##### THE RECORDS

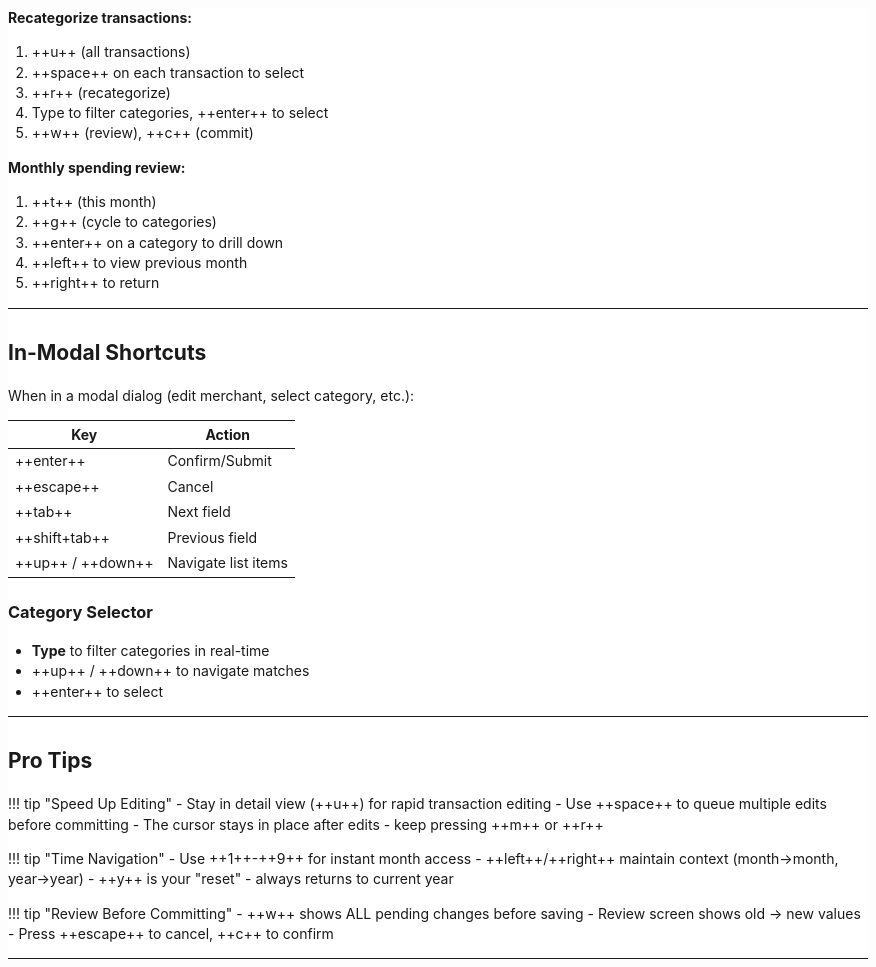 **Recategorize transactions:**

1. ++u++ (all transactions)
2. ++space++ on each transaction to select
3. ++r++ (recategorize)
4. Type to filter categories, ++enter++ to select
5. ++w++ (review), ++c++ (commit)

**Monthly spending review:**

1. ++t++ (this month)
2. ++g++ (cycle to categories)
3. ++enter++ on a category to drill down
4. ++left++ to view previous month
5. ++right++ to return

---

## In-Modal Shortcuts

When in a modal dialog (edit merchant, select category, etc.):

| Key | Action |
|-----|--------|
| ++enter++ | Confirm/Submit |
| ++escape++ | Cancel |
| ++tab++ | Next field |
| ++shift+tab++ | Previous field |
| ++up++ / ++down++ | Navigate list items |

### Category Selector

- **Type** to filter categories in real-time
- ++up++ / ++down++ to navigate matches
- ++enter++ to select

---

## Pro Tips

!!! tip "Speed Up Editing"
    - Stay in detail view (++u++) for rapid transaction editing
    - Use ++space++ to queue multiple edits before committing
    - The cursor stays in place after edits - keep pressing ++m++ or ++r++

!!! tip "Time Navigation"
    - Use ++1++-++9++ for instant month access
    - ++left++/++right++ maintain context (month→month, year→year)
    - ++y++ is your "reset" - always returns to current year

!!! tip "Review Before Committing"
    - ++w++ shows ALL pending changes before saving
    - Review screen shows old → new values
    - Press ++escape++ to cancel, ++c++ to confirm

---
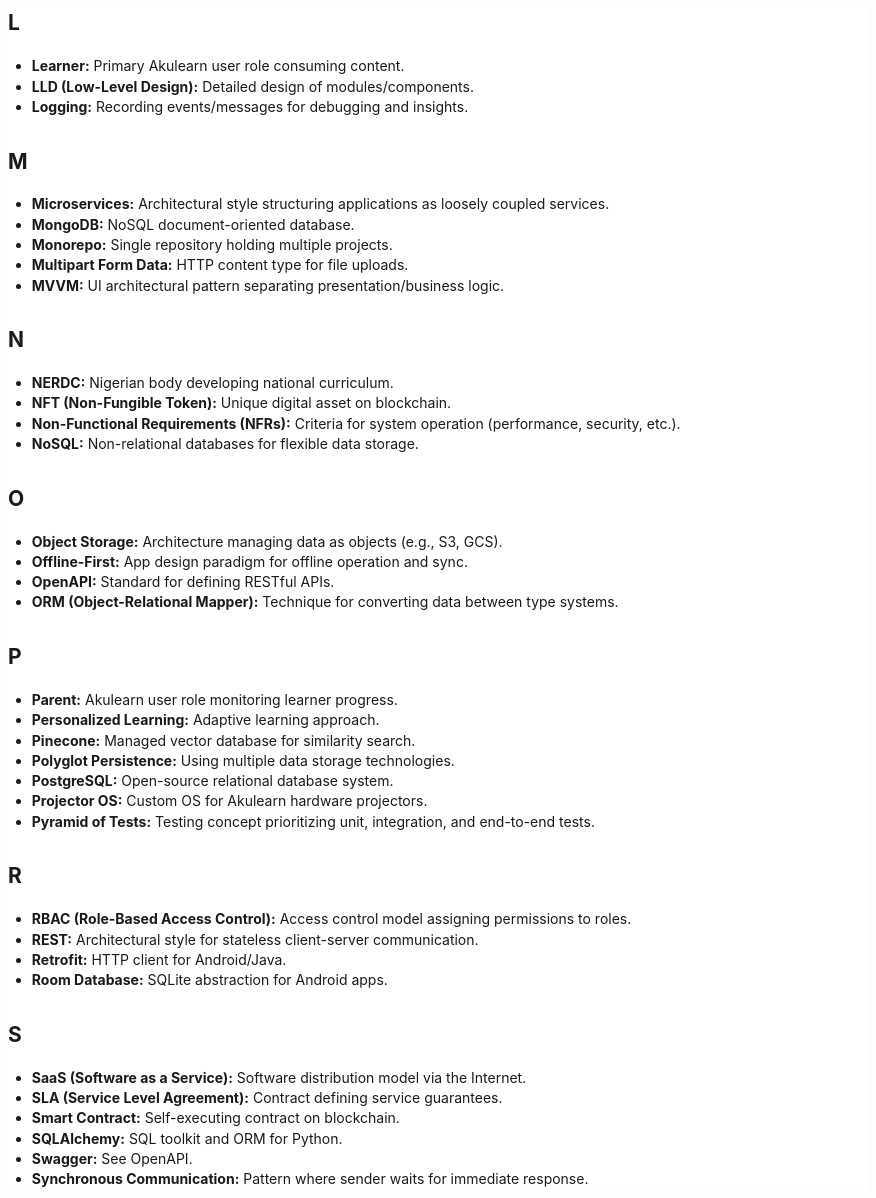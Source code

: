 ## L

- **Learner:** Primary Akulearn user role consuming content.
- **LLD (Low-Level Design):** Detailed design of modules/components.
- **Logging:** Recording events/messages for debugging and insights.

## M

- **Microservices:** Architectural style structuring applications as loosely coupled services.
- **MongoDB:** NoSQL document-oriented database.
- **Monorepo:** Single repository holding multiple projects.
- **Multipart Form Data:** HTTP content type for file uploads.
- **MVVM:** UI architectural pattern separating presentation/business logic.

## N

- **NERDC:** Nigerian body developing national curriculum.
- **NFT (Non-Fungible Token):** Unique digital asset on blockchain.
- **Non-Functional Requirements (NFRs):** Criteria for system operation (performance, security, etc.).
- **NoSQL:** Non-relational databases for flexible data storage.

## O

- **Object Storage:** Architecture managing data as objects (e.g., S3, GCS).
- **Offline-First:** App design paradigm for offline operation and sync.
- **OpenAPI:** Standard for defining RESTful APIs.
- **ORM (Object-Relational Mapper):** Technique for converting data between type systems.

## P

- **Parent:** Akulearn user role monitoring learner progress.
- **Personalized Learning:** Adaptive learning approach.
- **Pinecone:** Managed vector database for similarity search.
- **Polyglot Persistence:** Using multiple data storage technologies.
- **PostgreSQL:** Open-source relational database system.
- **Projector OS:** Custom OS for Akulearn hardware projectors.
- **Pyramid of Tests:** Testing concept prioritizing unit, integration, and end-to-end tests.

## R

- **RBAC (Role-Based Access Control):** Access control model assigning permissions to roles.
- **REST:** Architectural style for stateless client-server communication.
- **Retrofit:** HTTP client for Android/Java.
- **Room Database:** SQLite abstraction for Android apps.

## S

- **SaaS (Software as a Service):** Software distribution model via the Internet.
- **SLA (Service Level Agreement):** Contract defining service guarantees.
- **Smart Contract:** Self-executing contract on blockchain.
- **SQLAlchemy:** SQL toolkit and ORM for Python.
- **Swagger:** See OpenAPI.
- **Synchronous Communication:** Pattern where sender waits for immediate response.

##########

## ASSIGNMENT
Nothing except the lines from the one containing "- Press ++escape++" through the one containing "- **Personalized Learning:**" should appear in the answer, exactly as above and without pictures.

## ANSWER TO THE PROBLEM
    - Press ++escape++ to cancel, ++c++ to confirm

---
Source code

: ## L

- **Learner:** Primary Akulearn user role consuming content.
- **LLD (Low-Level Design):** Detailed design of modules/components.
- **Logging:** Recording events/messages for debugging and insights.

## M

- **Microservices:** Architectural style structuring applications as loosely coupled services.
- **MongoDB:** NoSQL document-oriented database.
- **Monorepo:** Single repository holding multiple projects.
- **Multipart Form Data:** HTTP content type for file uploads.
- **MVVM:** UI architectural pattern separating presentation/business logic.

## N

- **NERDC:** Nigerian body developing national curriculum.
- **NFT (Non-Fungible Token):** Unique digital asset on blockchain.
- **Non-Functional Requirements (NFRs):** Criteria for system operation (performance, security, etc.).
- **NoSQL:** Non-relational databases for flexible data storage.

## O

- **Object Storage:** Architecture managing data as objects (e.g., S3, GCS).
- **Offline-First:** App design paradigm for offline operation and sync.
- **OpenAPI:** Standard for defining RESTful APIs.
- **ORM (Object-Relational Mapper):** Technique for converting data between type systems.

## P

- **Parent:** Akulearn user role monitoring learner progress.
- **Personalized Learning:** Adaptive learning approach.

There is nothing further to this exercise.